### Task objective
What are the lines below, starting at the line containing "1-\Phi( 1.58 )" and ending at the line containing "Christus berufen hat, wird"? Write them out exactly, ends included, without pictures.

------------------------

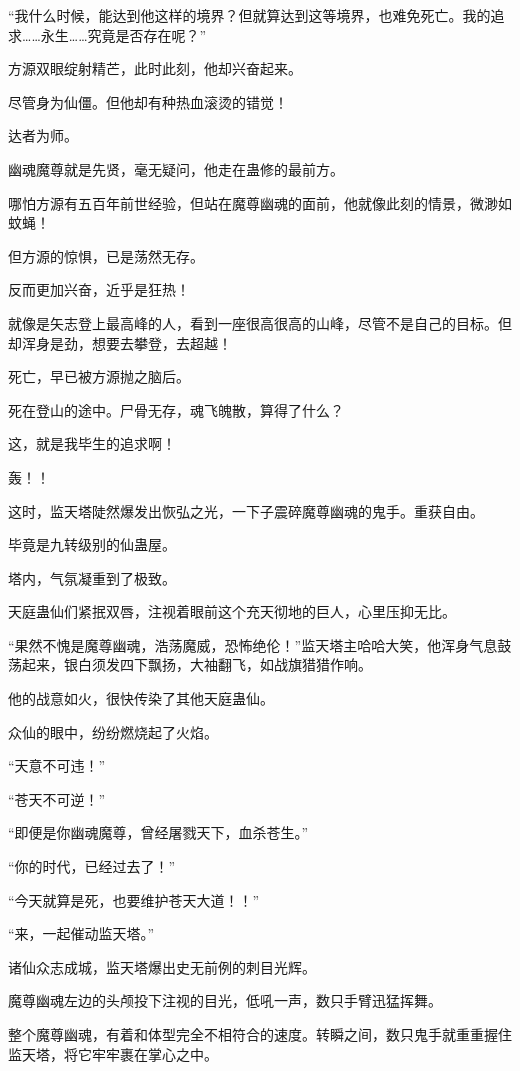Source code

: \begin{this_body}
“我什么时候，能达到他这样的境界？但就算达到这等境界，也难免死亡。我的追求……永生……究竟是否存在呢？”

方源双眼绽射精芒，此时此刻，他却兴奋起来。

尽管身为仙僵。但他却有种热血滚烫的错觉！

达者为师。

幽魂魔尊就是先贤，毫无疑问，他走在蛊修的最前方。

哪怕方源有五百年前世经验，但站在魔尊幽魂的面前，他就像此刻的情景，微渺如蚊蝇！

但方源的惊惧，已是荡然无存。

反而更加兴奋，近乎是狂热！

就像是矢志登上最高峰的人，看到一座很高很高的山峰，尽管不是自己的目标。但却浑身是劲，想要去攀登，去超越！

死亡，早已被方源抛之脑后。

死在登山的途中。尸骨无存，魂飞魄散，算得了什么？

这，就是我毕生的追求啊！

轰！！

这时，监天塔陡然爆发出恢弘之光，一下子震碎魔尊幽魂的鬼手。重获自由。

毕竟是九转级别的仙蛊屋。

塔内，气氛凝重到了极致。

天庭蛊仙们紧抿双唇，注视着眼前这个充天彻地的巨人，心里压抑无比。

“果然不愧是魔尊幽魂，浩荡魔威，恐怖绝伦！”监天塔主哈哈大笑，他浑身气息鼓荡起来，银白须发四下飘扬，大袖翻飞，如战旗猎猎作响。

他的战意如火，很快传染了其他天庭蛊仙。

众仙的眼中，纷纷燃烧起了火焰。

“天意不可违！”

“苍天不可逆！”

“即便是你幽魂魔尊，曾经屠戮天下，血杀苍生。”

“你的时代，已经过去了！”

“今天就算是死，也要维护苍天大道！！”

“来，一起催动监天塔。”

诸仙众志成城，监天塔爆出史无前例的刺目光辉。

魔尊幽魂左边的头颅投下注视的目光，低吼一声，数只手臂迅猛挥舞。

整个魔尊幽魂，有着和体型完全不相符合的速度。转瞬之间，数只鬼手就重重握住监天塔，将它牢牢裹在掌心之中。


\end{this_body}
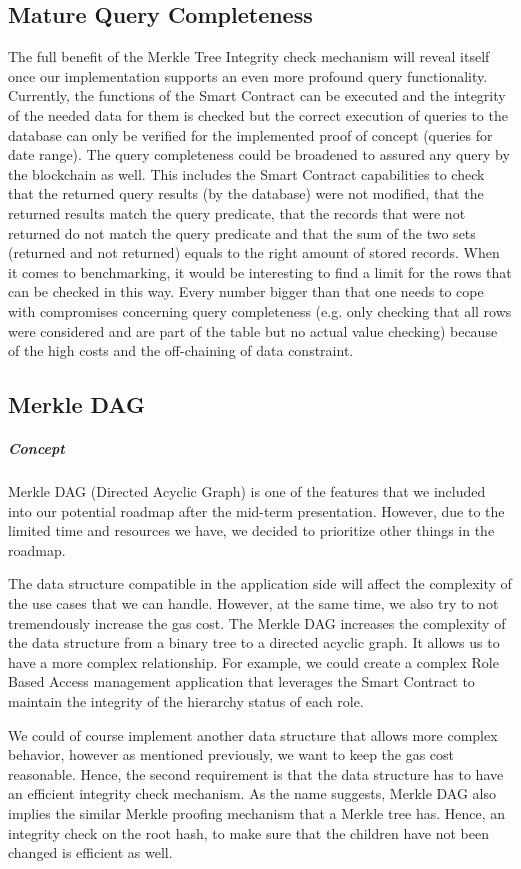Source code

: \subsection{Mature Query Completeness}
The full benefit of the Merkle Tree Integrity check mechanism will reveal itself once our implementation supports an even more profound query functionality. Currently, the functions of the Smart Contract can be executed and the integrity of the needed data for them is checked but the correct execution of queries to the database can only be verified for the implemented proof of concept (queries for date range). The query completeness could be broadened to assured any query by the blockchain as well. This includes the Smart Contract capabilities to check that the returned query results (by the database) were not modified, that the returned results match the query predicate, that the records that were not returned do not match the query predicate and that the sum of the two sets (returned and not returned) equals to the right amount of stored records.
When it comes to benchmarking, it would be interesting to find a limit for the rows that can be checked in this way. Every number bigger than that one needs to cope with compromises concerning query completeness (e.g. only checking that all rows were considered and are part of the table but no actual value checking) because of the high costs and the off-chaining of data constraint.

\subsection{Merkle DAG}
\subparagraph{Concept}
Merkle DAG (Directed Acyclic Graph) is one of the features that we included into our potential roadmap after the mid-term presentation. However, due to the limited time and resources we have, we decided to prioritize other things in the roadmap.

The data structure compatible in the application side will affect the complexity of the use cases that we can handle. However, at the same time, we also try to not tremendously increase the gas cost. The Merkle DAG increases the complexity of the data structure from a binary tree to a directed acyclic graph. It allows us to have a more complex relationship. For example, we could create a complex Role Based Access management application that leverages the Smart Contract to maintain the integrity of the hierarchy status of each role.

We could of course implement another data structure that allows more complex behavior, however as mentioned previously, we want to keep the gas cost reasonable. Hence, the second requirement is that the data structure has to have an efficient integrity check mechanism. As the name suggests, Merkle DAG also implies the similar Merkle proofing mechanism that a Merkle tree has. Hence, an integrity check on the root hash, to make sure that the children have not been changed is efficient as well.

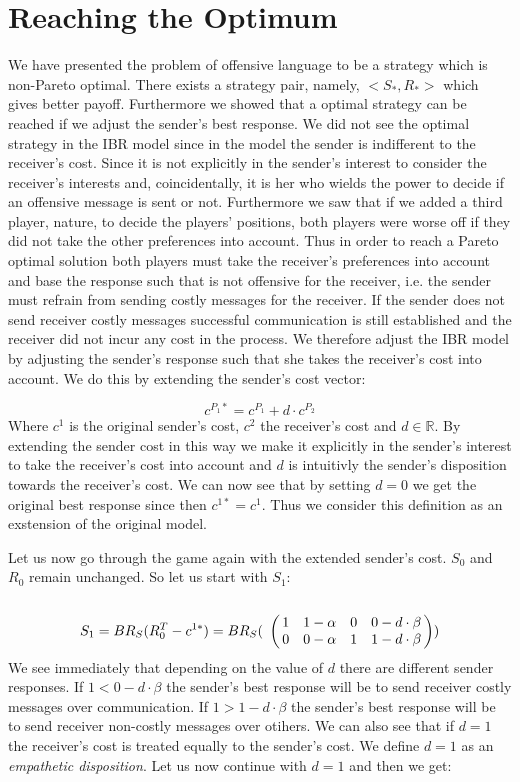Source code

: \documentclass[10pt]{article}
\begin{document}
\section{Reaching the Optimum}
We have presented the problem of offensive language to be a strategy which is non-Pareto optimal. There exists a strategy pair, namely, $<S_*,R_*>$ which gives better payoff. Furthermore we showed that a optimal strategy can be reached if we adjust the sender's best response. We did not see the optimal strategy in the IBR model since in the model the sender is indifferent to the receiver's cost. Since it is not explicitly in the sender's interest to consider the receiver's interests and, coincidentally, it is her who wields the power to decide if an offensive message is sent or not. Furthermore we saw that if we added a third player, nature, to decide the players' positions, both players were worse off if they did not take the other preferences into account. Thus in order to reach a Pareto optimal solution both players must take the receiver's preferences into account and base the response such that is not offensive for the receiver, i.e. the sender must refrain from sending costly messages for the receiver. If the sender does not send receiver costly messages successful communication is still established and the receiver did not incur any cost in the process. We therefore adjust the IBR model by adjusting the sender's response such that she takes the receiver's cost into account. We do this by extending the sender's cost vector:

$$c^{P_1*}=c^{P_1} + d \cdot c^{P_2}$$
Where $c^{1}$ is the original sender's cost, $c^{2}$ the receiver's cost and $d \in \mathbb{R}$. By extending the sender cost in this way we make it explicitly in the sender's interest to take the receiver's cost into account and $d$ is intuitivly the sender's disposition towards the receiver's cost. We can now see that by setting $d=0$ we get the original best response since then $c^{1*}=c^{1}$. Thus we consider this definition as an exstension of the original model.

Let us now go through the game again with the extended sender's cost. $S_0$ and $R_0$ remain unchanged. So let us start with $S_1$:
\begin{equation*}
S_1= BR_S(R_0^T-c^{1*})=BR_S(
\bordermatrix{
                & & & &    \cr
     &       1 &         1-\alpha & 0       & 0-d\cdot \beta \cr
     &       0 &         0-\alpha & 1      & 1-d\cdot \beta
 }
)
\end{equation*}
We see immediately that depending on the value of $d$ there are different sender responses. If $1<0-d\cdot \beta$ the sender's best response will be to send receiver costly messages over communication.  If $1>1-d\cdot \beta$ the sender's best response will be to send receiver non-costly messages over otihers. We can also see that if $d=1$ the receiver's cost is treated equally to the sender's cost. We define $d=1$ as an \textit{empathetic disposition}. Let us now continue with $d=1$ and then we get:
\end{document}
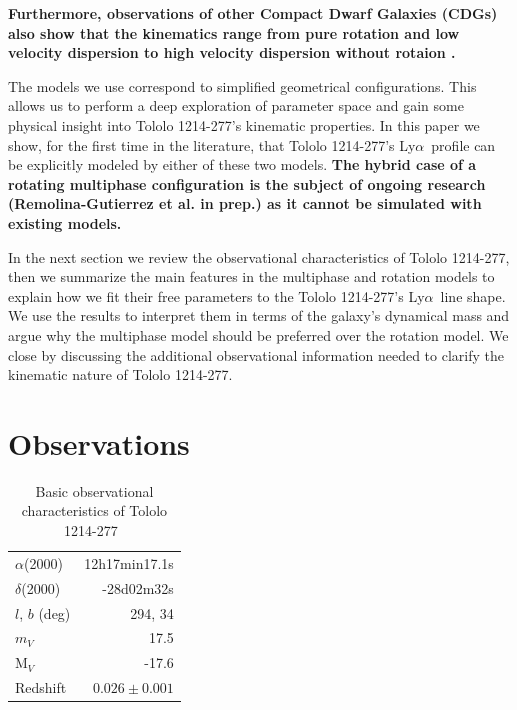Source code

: \documentclass[a4paper,fleqn,usenatbib]{mnras}
\newcommand{\tol}{Tololo 1214-277}
\newcommand{\lya}{\ifmmode{{\rm Ly}\alpha}\else Ly$\alpha$\ \fi}
\begin{document}
{\bf Furthermore, observations of other Compact Dwarf Galaxies (CDGs) also show 
that the kinematics range from pure rotation and low velocity
dispersion to high velocity dispersion without rotaion
\citep{2015A&A...577A..21C,2017A&A...600A.125C}. }


The models we use correspond to simplified geometrical configurations.
This allows us to perform a deep exploration of parameter space and
gain some physical insight into \tol's kinematic properties.
In this paper we show, for the first time in the literature, that \tol's
\lya profile can be explicitly modeled by either of these two
models. 
{\bf The hybrid case of a rotating multiphase configuration
is the subject of ongoing research (Remolina-Gutierrez et al. in
prep.)  as it cannot be simulated with existing models.  }  



In the next section we review the observational characteristics of
\tol, then we summarize the main features in the multiphase and
rotation models to explain how we fit their free parameters 
to the \tol's \lya line shape.
We use the results to interpret them in terms of the galaxy's
dynamical mass and argue why the multiphase model should be preferred
over the rotation model.
We close by discussing the additional observational information needed
to clarify the kinematic nature of \tol. 


\section{Observations}


\begin{table}
\begin{center}
\begin{tabular}{lr}\hline
$\alpha$(2000)& 12h17min17.1s\\
$\delta$(2000)& -28d02m32s\\
$l$, $b$ (deg) & 294, 34\\
$m_V$ & 17.5\\
  M$_V$ & -17.6\\ 
Redshift & $0.026\pm0.001$ \\\hline
\end{tabular}
\end{center}
\caption{Basic observational characteristics of \tol\ 
  \citep{Thuan97}\label{obstable}} 
\end{table}
\end{document}
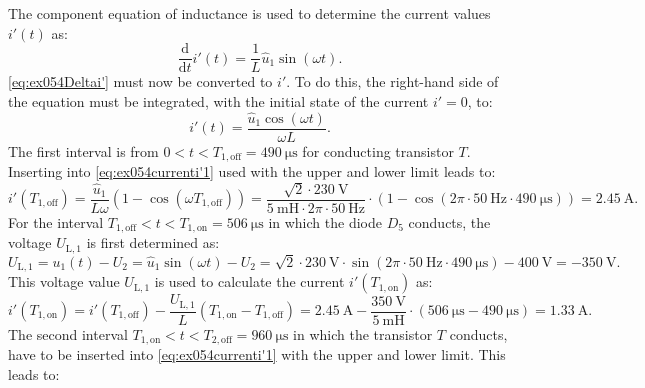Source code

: 
\begin{solutionblock}
    The component equation of inductance is used to determine the current values $i'(t)$ as:
    \begin{equation}
        \frac{\mathrm{d}}{\mathrm{d}t}i'(t) = \frac{1}{L}\hat u_\mathrm{1} \sin(\omega t).\label{eq:ex054Deltai'}
    \end{equation}
    \eqref{eq:ex054Deltai'} must now be converted to $i'$. To do this, the right-hand side of the equation must be integrated, with the initial state of the current $i'= 0$, to:
    \begin{equation}
        i'(t)=\frac{\hat u_\mathrm{1} \cos(\omega t)}{\omega L}.\label{eq:ex054currenti'1}
    \end{equation}
    The first interval is from $0 < t < T_\mathrm{1,off} = \SI{490}{\micro\s}$ for conducting transistor $T$. Inserting into \eqref{eq:ex054currenti'1} used with the upper and lower limit leads to:
    \begin{equation}
        i'(T_\mathrm{1,off}) = \frac{\hat u_\mathrm{1}}{L \omega}(1- \cos(\omega T_\mathrm{1,off})) = \frac{\sqrt{2}\cdot\SI{230}{\volt}}{\SI{5}{\milli\henry}\cdot 2\pi \cdot \SI{50}{\hertz}}\cdot (1-\cos(2\pi \cdot \SI{50}{\hertz} \cdot \SI{490}{\micro\s})) = \SI{2.45}{\ampere}.
    \end{equation}
    For the interval $T_\mathrm{1,off} < t < T_\mathrm{1,on} = \SI{506}{\micro\s}$ in which the diode $D_\mathrm{5}$ conducts, the voltage $U_\mathrm{L,1}$ is first determined as:
    \begin{equation}
        U_\mathrm{L,1} = u_\mathrm{1}(t) - U_\mathrm{2}= \hat u_\mathrm{1} \sin(\omega t) - U_\mathrm{2} = \sqrt{2} \cdot \SI{230}{\volt} \cdot \sin(2\pi \cdot \SI{50}{\hertz}\cdot \SI{490}{\micro\s}) - \SI{400}{\volt} = -\SI{350}{\volt}.
    \end{equation}
    This voltage value  $U_\mathrm{L,1}$ is used to calculate the current  $i'(T_\mathrm{1,on})$ as:
    \begin{equation}
        i'(T_\mathrm{1,on}) = i'(T_\mathrm{1,off}) -\frac{ U_\mathrm{L,1}}{L}(T_\mathrm{1,on}-T_\mathrm{1,off}) = \SI{2.45}{\ampere} -\frac{\SI{350}{\volt}}{\SI{5}{\milli\henry}}\cdot (\SI{506}{\micro\s}-\SI{490}{\micro\s}) = \SI{1.33}{\ampere}.
    \end{equation}
     The second interval  $T_\mathrm{1,on} < t < T_\mathrm{2,off}  = \SI{960}{\micro\s}$ in which the transistor $T$ conducts, have to be inserted  into \eqref{eq:ex054currenti'1} with the upper and lower limit. This leads to:

\end{solutionblock}
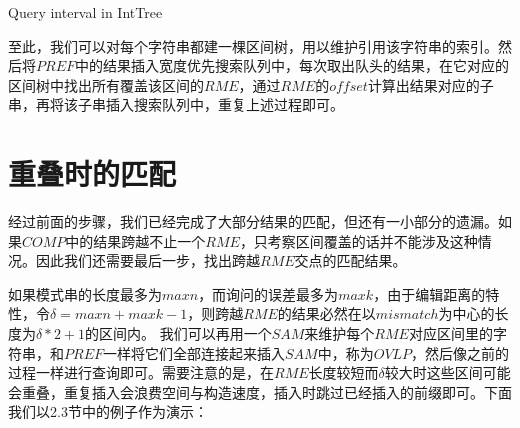 ﻿\documentclass{sysuthesis}
\begin{document}
\begin{algorithm}[H]
	\caption{Query interval in IntTree}\label{algo:intquery}
\end{algorithm}

至此，我们可以对每个字符串都建一棵区间树，用以维护引用该字符串的索引。然后将$PREF$中的结果插入宽度优先搜索队列中，每次取出队头的结果，在它对应的区间树中找出所有覆盖该区间的$RME$，通过$RME$的$offset$计算出结果对应的子串，再将该子串插入搜索队列中，重复上述过程即可。



\section{重叠时的匹配}
经过前面的步骤，我们已经完成了大部分结果的匹配，但还有一小部分的遗漏。如果$COMP$中的结果跨越不止一个$RME$，只考察区间覆盖的话并不能涉及这种情况。因此我们还需要最后一步，找出跨越$RME$交点的匹配结果。\par
如果模式串的长度最多为$maxn$，而询问的误差最多为$maxk$，由于编辑距离的特性，令$\delta = maxn + maxk - 1$，则跨越$RME$的结果必然在以$mismatch$为中心的长度为$\delta * 2 + 1$的区间内。
我们可以再用一个$SAM$来维护每个$RME$对应区间里的字符串，和$PREF$一样将它们全部连接起来插入$SAM$中，称为$OVLP$，然后像之前的过程一样进行查询即可。需要注意的是，在$RME$长度较短而$\delta$较大时这些区间可能会重叠，重复插入会浪费空间与构造速度，插入时跳过已经插入的前缀即可。下面我们以2.3节中的例子作为演示：\par
\end{document}
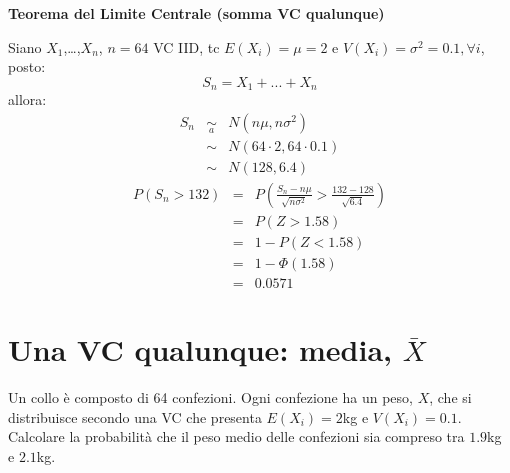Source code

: \documentclass[
  11pt,
]{book}
\theoremstyle{mytheoremstyle}
\theoremstyle{mydefstyle}
\newenvironment{sol}
  {
  \begin{tcolorbox}[enhanced,breakable,arc=0.1mm,boxrule=1pt,colback=white,colframe=iblue,
  title=\bf \fontfamily{lmss}\selectfont \hspace{.5 cm} Soluzione,drop fuzzy shadow]

}{
\end{tcolorbox}
  }
\begin{document}
\begin{sol}

\textbf{Teorema del Limite Centrale (somma VC qualunque)}

Siano \(X_1\),\ldots,\(X_n\), \(n=64\) VC IID, tc \(E(X_i)=\mu=2\) e \(V(X_i)=\sigma^2=0.1,\forall i\), posto:
\[
      S_n = X_1 + ... + X_n
      \]
allora:\begin{eqnarray*}
  S_n & \mathop{\sim}\limits_{a}& N(n\mu,n\sigma^2) \\
     &\sim & N(64\cdot2,64\cdot0.1) \\
     &\sim & N(128,6.4) 
  \end{eqnarray*}\begin{eqnarray*}
      P( S_n   >   132 ) 
        &=& P\left(  \frac { S_n  -  n\mu }{ \sqrt{n\sigma^2} }  >  \frac { 132  -  128 }{\sqrt{ 6.4 }} \right)  \\
                 &=& P\left(  Z   >   1.58 \right) \\    &=& 1-P(Z< 1.58 )\\ 
                 &=&  1-\Phi( 1.58 ) \\ &=&  0.0571 
      \end{eqnarray*}

\end{sol}

\section{\texorpdfstring{Una VC qualunque: media, \(\bar{X}\)}{Una VC qualunque: media, \textbackslash bar\{X\}}}\label{una-vc-qualunque-media-barx}

Un collo è composto di 64 confezioni. Ogni confezione ha un peso, \(X\),
che si distribuisce secondo una VC che presenta \(E(X_{i})= 2\)kg e
\(V(X_{i})=0.1\). Calcolare la probabilità che il peso medio delle
confezioni sia compreso tra \(1.9\)kg e \(2.1\)kg.
\end{document}
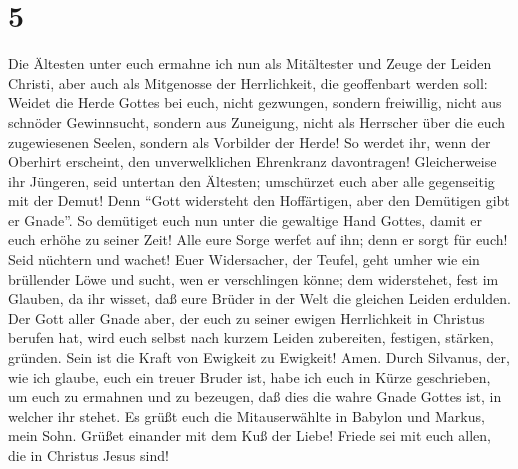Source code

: \hypertarget{section-4}{%
\section{5}\label{section-4}}

 Die Ältesten unter euch ermahne ich nun als Mitältester
und Zeuge der Leiden Christi, aber auch als Mitgenosse der Herrlichkeit,
die geoffenbart werden soll:  Weidet die Herde Gottes bei
euch, nicht gezwungen, sondern freiwillig, nicht aus schnöder
Gewinnsucht, sondern aus Zuneigung,  nicht als Herrscher
über die euch zugewiesenen Seelen, sondern als Vorbilder der Herde!
 So werdet ihr, wenn der Oberhirt erscheint, den
unverwelklichen Ehrenkranz davontragen!  Gleicherweise ihr
Jüngeren, seid untertan den Ältesten; umschürzet euch aber alle
gegenseitig mit der Demut! Denn ``Gott widersteht den Hoffärtigen, aber
den Demütigen gibt er Gnade''.  So demütiget euch nun
unter die gewaltige Hand Gottes, damit er euch erhöhe zu seiner Zeit!
 Alle eure Sorge werfet auf ihn; denn er sorgt für euch!
 Seid nüchtern und wachet! Euer Widersacher, der Teufel,
geht umher wie ein brüllender Löwe und sucht, wen er verschlingen könne;
 dem widerstehet, fest im Glauben, da ihr wisset, daß eure
Brüder in der Welt die gleichen Leiden erdulden.  Der
Gott aller Gnade aber, der euch zu seiner ewigen Herrlichkeit in
Christus berufen hat, wird euch selbst nach kurzem Leiden zubereiten,
festigen, stärken, gründen.  Sein ist die Kraft von
Ewigkeit zu Ewigkeit! Amen.  Durch Silvanus, der, wie ich
glaube, euch ein treuer Bruder ist, habe ich euch in Kürze geschrieben,
um euch zu ermahnen und zu bezeugen, daß dies die wahre Gnade Gottes
ist, in welcher ihr stehet.  Es grüßt euch die
Mitauserwählte in Babylon und Markus, mein Sohn. Grüßet einander mit dem
Kuß der Liebe!  Friede sei mit euch allen, die in
Christus Jesus sind!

------------------------

### Solution for this exercise
                 &=&  1-\Phi( 1.58 ) \\ &=&  0.0571 
      \end{eqnarray*}

\end{sol}

\section{\texorpdfstring{Una VC qualunque: media, \(\bar{X}\)}{Una VC qualunque: media, \textbackslash bar\{X\}}}\label{una-vc-qualunque-media-barx}

Un collo è composto di 64 confezioni. Ogni confezione ha un peso, \(X\),
che si distribuisce secondo una VC che presenta \(E(X_{i})= 2\)kg e
\(V(X_{i})=0.1\). Calcolare la probabilità che il peso medio delle
confezioni sia compreso tra \(1.9\)kg e \(2.1\)kg.
\end{document}
Source code

: \hypertarget{section-4}{%
\section{5}\label{section-4}}

 Die Ältesten unter euch ermahne ich nun als Mitältester
und Zeuge der Leiden Christi, aber auch als Mitgenosse der Herrlichkeit,
die geoffenbart werden soll:  Weidet die Herde Gottes bei
euch, nicht gezwungen, sondern freiwillig, nicht aus schnöder
Gewinnsucht, sondern aus Zuneigung,  nicht als Herrscher
über die euch zugewiesenen Seelen, sondern als Vorbilder der Herde!
 So werdet ihr, wenn der Oberhirt erscheint, den
unverwelklichen Ehrenkranz davontragen!  Gleicherweise ihr
Jüngeren, seid untertan den Ältesten; umschürzet euch aber alle
gegenseitig mit der Demut! Denn ``Gott widersteht den Hoffärtigen, aber
den Demütigen gibt er Gnade''.  So demütiget euch nun
unter die gewaltige Hand Gottes, damit er euch erhöhe zu seiner Zeit!
 Alle eure Sorge werfet auf ihn; denn er sorgt für euch!
 Seid nüchtern und wachet! Euer Widersacher, der Teufel,
geht umher wie ein brüllender Löwe und sucht, wen er verschlingen könne;
 dem widerstehet, fest im Glauben, da ihr wisset, daß eure
Brüder in der Welt die gleichen Leiden erdulden.  Der
Gott aller Gnade aber, der euch zu seiner ewigen Herrlichkeit in
Christus berufen hat, wird euch selbst nach kurzem Leiden zubereiten,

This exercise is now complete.